# Aim of the task:
Search the lines of the records for the word "business", and copy every line that has it.

# Recorded information:

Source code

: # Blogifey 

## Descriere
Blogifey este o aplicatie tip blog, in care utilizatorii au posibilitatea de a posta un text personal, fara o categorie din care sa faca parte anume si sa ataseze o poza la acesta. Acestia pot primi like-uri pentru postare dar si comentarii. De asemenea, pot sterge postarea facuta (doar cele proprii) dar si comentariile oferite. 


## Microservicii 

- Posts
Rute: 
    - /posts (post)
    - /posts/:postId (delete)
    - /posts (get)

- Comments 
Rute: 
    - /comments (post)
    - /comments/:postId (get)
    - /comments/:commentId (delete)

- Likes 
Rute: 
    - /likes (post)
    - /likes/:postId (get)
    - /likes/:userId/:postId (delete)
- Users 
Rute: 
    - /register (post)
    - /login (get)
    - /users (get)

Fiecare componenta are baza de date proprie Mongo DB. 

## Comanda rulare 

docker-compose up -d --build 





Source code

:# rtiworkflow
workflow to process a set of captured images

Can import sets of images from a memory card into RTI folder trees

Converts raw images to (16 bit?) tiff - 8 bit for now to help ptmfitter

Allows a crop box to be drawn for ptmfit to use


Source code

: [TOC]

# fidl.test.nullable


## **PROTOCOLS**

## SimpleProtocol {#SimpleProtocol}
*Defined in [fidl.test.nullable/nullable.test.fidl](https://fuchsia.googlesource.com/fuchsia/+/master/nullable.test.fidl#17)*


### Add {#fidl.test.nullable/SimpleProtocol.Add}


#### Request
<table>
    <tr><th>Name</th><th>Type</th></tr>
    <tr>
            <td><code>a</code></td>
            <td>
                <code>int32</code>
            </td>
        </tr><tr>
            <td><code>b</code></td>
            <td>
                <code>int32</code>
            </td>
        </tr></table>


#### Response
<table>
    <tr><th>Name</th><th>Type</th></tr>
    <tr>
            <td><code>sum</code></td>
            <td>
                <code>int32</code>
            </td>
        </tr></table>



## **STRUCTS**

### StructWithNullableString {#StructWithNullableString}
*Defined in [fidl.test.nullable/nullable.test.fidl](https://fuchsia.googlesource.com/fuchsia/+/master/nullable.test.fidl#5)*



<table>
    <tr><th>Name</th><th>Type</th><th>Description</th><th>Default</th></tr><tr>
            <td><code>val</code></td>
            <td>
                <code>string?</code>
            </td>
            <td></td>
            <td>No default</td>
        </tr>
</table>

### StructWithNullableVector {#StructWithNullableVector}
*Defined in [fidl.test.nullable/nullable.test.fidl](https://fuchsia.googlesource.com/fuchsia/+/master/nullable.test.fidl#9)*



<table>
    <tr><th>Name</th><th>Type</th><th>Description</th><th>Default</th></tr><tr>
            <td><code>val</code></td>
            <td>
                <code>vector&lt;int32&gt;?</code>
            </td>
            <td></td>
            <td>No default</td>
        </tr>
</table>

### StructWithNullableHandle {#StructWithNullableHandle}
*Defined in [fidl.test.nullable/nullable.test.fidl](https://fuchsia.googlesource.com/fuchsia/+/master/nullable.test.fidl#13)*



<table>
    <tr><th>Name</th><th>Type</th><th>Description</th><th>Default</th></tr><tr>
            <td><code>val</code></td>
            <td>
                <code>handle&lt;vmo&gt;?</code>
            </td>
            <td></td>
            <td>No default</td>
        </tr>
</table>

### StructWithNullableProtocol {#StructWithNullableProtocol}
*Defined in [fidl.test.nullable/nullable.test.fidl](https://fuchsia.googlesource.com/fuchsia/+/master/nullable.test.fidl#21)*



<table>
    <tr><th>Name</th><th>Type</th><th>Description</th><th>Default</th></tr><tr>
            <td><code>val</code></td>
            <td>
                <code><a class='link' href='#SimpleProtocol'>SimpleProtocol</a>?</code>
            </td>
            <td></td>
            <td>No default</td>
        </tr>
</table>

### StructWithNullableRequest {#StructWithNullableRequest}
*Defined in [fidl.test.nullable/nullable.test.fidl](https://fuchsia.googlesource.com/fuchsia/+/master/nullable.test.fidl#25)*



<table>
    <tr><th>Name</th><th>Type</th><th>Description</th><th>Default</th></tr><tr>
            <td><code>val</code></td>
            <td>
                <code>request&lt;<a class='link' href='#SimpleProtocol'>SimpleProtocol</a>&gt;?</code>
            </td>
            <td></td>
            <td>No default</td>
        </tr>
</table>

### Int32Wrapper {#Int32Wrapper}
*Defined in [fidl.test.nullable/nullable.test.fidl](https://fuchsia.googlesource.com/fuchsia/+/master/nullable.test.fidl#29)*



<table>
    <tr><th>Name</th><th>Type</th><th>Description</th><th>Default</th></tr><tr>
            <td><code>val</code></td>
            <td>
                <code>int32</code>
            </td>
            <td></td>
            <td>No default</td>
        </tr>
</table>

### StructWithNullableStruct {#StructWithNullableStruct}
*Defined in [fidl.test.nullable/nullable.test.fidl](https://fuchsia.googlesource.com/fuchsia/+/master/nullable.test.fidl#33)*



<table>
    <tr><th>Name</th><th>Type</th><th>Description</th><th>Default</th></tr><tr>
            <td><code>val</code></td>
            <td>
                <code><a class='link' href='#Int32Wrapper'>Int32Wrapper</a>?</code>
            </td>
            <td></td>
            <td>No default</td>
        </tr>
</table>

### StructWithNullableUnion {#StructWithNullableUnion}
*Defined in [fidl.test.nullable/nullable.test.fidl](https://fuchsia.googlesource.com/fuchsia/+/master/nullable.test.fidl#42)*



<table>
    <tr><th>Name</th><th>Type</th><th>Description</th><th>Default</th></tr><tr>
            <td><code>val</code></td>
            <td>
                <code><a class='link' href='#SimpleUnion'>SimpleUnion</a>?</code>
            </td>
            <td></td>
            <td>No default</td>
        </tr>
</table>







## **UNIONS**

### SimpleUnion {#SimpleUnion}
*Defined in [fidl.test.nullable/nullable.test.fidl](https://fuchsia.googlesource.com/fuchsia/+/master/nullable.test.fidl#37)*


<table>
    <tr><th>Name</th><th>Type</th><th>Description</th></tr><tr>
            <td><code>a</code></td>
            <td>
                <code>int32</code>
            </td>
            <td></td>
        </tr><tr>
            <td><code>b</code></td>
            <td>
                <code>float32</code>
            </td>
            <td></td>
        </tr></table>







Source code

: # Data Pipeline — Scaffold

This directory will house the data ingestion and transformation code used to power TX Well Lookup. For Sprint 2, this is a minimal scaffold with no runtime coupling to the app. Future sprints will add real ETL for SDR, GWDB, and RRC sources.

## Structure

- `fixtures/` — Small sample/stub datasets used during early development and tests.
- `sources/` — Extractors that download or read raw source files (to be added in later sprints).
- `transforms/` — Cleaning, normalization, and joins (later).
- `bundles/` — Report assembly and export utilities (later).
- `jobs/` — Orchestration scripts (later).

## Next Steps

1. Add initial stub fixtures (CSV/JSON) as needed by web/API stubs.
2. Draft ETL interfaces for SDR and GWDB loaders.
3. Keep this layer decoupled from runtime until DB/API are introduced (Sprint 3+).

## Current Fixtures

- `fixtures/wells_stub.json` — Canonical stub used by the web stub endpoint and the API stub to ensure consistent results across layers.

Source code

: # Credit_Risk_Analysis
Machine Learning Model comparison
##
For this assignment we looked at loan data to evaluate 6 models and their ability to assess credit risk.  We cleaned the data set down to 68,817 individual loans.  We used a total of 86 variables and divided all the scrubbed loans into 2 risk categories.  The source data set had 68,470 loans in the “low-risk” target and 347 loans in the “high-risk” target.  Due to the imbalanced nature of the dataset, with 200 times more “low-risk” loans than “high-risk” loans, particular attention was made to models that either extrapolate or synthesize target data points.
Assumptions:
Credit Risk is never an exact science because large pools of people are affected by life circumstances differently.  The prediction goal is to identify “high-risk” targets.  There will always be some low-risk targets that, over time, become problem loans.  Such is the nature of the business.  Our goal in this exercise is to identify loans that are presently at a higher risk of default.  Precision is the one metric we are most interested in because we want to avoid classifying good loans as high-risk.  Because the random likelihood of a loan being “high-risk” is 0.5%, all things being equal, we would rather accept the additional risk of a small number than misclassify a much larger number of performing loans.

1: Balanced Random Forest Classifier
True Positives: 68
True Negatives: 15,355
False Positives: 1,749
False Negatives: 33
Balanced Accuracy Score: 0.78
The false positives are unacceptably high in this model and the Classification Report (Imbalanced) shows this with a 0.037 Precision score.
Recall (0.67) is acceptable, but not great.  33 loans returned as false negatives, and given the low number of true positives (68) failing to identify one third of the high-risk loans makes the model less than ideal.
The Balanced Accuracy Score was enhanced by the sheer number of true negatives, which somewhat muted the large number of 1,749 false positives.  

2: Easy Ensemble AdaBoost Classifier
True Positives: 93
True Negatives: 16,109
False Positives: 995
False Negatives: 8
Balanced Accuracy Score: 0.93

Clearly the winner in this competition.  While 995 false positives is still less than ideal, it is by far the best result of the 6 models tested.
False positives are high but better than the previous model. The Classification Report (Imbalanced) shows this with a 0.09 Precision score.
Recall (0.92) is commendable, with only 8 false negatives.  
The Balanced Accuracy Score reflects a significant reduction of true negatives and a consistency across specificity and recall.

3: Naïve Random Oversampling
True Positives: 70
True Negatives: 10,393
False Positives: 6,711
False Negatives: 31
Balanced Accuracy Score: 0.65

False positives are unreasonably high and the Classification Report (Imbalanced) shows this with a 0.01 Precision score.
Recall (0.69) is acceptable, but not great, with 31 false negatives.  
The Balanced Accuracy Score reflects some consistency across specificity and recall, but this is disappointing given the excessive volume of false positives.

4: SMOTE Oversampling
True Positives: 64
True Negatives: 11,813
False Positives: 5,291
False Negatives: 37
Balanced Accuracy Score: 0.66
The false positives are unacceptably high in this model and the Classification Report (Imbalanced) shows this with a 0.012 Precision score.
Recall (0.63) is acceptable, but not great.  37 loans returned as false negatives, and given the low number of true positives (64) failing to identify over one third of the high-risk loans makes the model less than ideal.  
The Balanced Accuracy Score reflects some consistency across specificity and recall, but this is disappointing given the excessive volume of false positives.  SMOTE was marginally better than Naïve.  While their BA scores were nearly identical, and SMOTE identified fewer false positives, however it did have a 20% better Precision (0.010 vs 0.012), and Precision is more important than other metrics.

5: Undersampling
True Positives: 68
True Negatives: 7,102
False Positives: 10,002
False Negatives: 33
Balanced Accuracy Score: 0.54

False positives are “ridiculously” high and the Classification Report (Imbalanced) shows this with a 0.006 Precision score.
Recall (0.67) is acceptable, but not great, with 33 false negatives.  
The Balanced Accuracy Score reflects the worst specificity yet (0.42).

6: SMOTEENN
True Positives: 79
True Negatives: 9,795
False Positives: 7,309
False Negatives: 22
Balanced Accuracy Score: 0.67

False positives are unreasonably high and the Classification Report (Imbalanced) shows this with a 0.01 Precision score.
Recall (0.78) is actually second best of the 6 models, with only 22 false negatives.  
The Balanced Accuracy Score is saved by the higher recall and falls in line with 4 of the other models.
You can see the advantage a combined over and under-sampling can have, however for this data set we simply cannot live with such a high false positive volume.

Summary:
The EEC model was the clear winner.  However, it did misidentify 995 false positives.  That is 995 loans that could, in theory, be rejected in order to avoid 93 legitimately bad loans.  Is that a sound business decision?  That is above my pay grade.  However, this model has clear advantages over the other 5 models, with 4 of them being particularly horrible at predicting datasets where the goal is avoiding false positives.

# Solution:
Credit Risk is never an exact science because large pools of people are affected by life circumstances differently.  The prediction goal is to identify “high-risk” targets.  There will always be some low-risk targets that, over time, become problem loans.  Such is the nature of the business.  Our goal in this exercise is to identify loans that are presently at a higher risk of default.  Precision is the one metric we are most interested in because we want to avoid classifying good loans as high-risk.  Because the random likelihood of a loan being “high-risk” is 0.5%, all things being equal, we would rather accept the additional risk of a small number than misclassify a much larger number of performing loans.
The EEC model was the clear winner.  However, it did misidentify 995 false positives.  That is 995 loans that could, in theory, be rejected in order to avoid 93 legitimately bad loans.  Is that a sound business decision?  That is above my pay grade.  However, this model has clear advantages over the other 5 models, with 4 of them being particularly horrible at predicting datasets where the goal is avoiding false positives.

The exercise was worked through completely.